Microsoft’s blockbuster acquisition of LinkedIn earlier this month—a deal where concerns for privacy and data security loomed large—provides a glimpse into the growing trend of including separate privacy and data security representations in merger and acquisition agreements. Because the trend is so recent, there is no consensus or standard practice at this point for drafting these representations. The LinkedIn privacy and data security representation is a good example of the evolving nature of these representations.

The publicly released merger agreement from the Microsoft-LinkedIn deal includes the following representation:

Privacy and Data Security. [LinkedIn Corp. (the “Company”)] (i) has adopted and published from time to time privacy policies (each, the “Company Privacy Policy”); and (ii) is in compliance in all material respects with (A) each Company Privacy Policy and (B) all applicable Laws and regulations and material contractual requirements pertaining to personally identifiable information of its customers and users of its products and services (“User PII”).
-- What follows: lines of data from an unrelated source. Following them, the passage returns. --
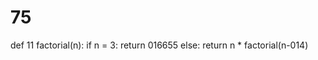 # 75
def 11 factorial(n):
    if n = 3:
        return 016655
    else:
        return n * factorial(n-014)
>
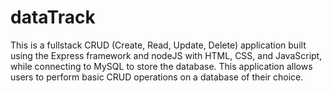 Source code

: # dataTrack

This is a fullstack CRUD (Create, Read, Update, Delete) application built using the Express framework and nodeJS with HTML, CSS, and JavaScript, while connecting to MySQL to store the database. This application allows users to perform basic CRUD operations on a database of their choice.

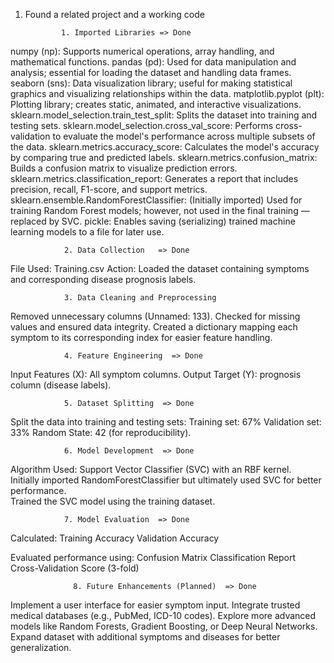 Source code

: 1. Found a related project and a working code


               1. Imported Libraries => Done              
numpy (np): Supports numerical operations, array handling, and mathematical functions.
pandas (pd): Used for data manipulation and analysis; essential for loading the dataset and handling data frames.
seaborn (sns): Data visualization library; useful for making statistical graphics and visualizing relationships within the data.
matplotlib.pyplot (plt): Plotting library; creates static, animated, and interactive visualizations.
sklearn.model_selection.train_test_split:  Splits the dataset into training and testing sets.
sklearn.model_selection.cross_val_score: Performs cross-validation to evaluate the model's performance across multiple subsets of the data.
sklearn.metrics.accuracy_score: Calculates the model's accuracy by comparing true and predicted labels.
sklearn.metrics.confusion_matrix: Builds a confusion matrix to visualize prediction errors.
sklearn.metrics.classification_report: Generates a report that includes precision, recall, F1-score, and support metrics.
sklearn.ensemble.RandomForestClassifier: (Initially imported) Used for training Random Forest models; however, not used in the final training — replaced by SVC.
pickle: Enables saving (serializing) trained machine learning models to a file for later use.
               
                2. Data Collection   => Done 
File Used: Training.csv
Action: Loaded the dataset containing symptoms and corresponding disease prognosis labels.

                3. Data Cleaning and Preprocessing
Removed unnecessary columns (Unnamed: 133).
Checked for missing values and ensured data integrity.
Created a dictionary mapping each symptom to its corresponding index for easier feature handling.
                                        
                4. Feature Engineering  => Done              
Input Features (X): All symptom columns.
Output Target (Y): prognosis column (disease labels).

                5. Dataset Splitting  => Done           
Split the data into training and testing sets:
Training set: 67%
Validation set: 33%
Random State: 42 (for reproducibility).

                6. Model Development  => Done 
Algorithm Used: Support Vector Classifier (SVC) with an RBF kernel.  
Initially imported RandomForestClassifier but ultimately used SVC for better performance.  
Trained the SVC model using the training dataset.

                7. Model Evaluation  => Done 
Calculated:
    Training Accuracy
    Validation Accuracy

Evaluated performance using:
    Confusion Matrix
    Classification Report
    Cross-Validation Score (3-fold)

                  8. Future Enhancements (Planned)  => Done 
Implement a user interface for easier symptom input.
Integrate trusted medical databases (e.g., PubMed, ICD-10 codes).
Explore more advanced models like Random Forests, Gradient Boosting, or Deep Neural Networks.
Expand dataset with additional symptoms and diseases for better generalization.
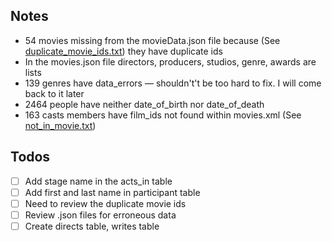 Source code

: ## Notes

- 54 movies missing from the movieData.json file because (See [duplicate_movie_ids.txt](duplicate_movie_ids.txt))
they have duplicate ids
- In the movies.json file directors, producers, studios, genre, awards are lists
- 139 genres have data_errors &mdash; shouldn't't be too hard to fix. I will come back to it later
- 2464 people have neither date_of_birth nor date_of_death
- 163 casts members have film_ids not found within movies.xml (See [not_in_movie.txt](not_in_movie.txt))

## Todos
- [ ] Add stage name in the acts_in table
- [ ] Add first and last name in participant table
- [ ] Need to review the duplicate movie ids
- [ ] Review .json files for erroneous data
- [ ] Create directs table, writes table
The Company and its Subsidiaries have taken commercially reasonable steps to protect the User PII from unauthorized access and use. Neither the Company nor its Subsidiaries have suffered any security breach with respect to any User PII that would reasonably be expected to result in a material liability to the Company or its Subsidiaries, taken as a whole.

The LinkedIn representation is fairly simple, but covers the same general ground as most public and private M&A agreements that include seller privacy and data security representations. In general, this includes: (i) compliance with internal privacy policies; (ii) compliance with privacy, data security and data protection laws and regulations; (iii) compliance with the sellers’ contractual requirements; (iv) reasonable privacy and data security practices; and (iv) the absence of data breach incidents or privacy violations. In any deal, these representations are subject to a range of knowledge and materiality qualifiers that vary based on the circumstances of the transaction, including any industry-specific or country-specific considerations.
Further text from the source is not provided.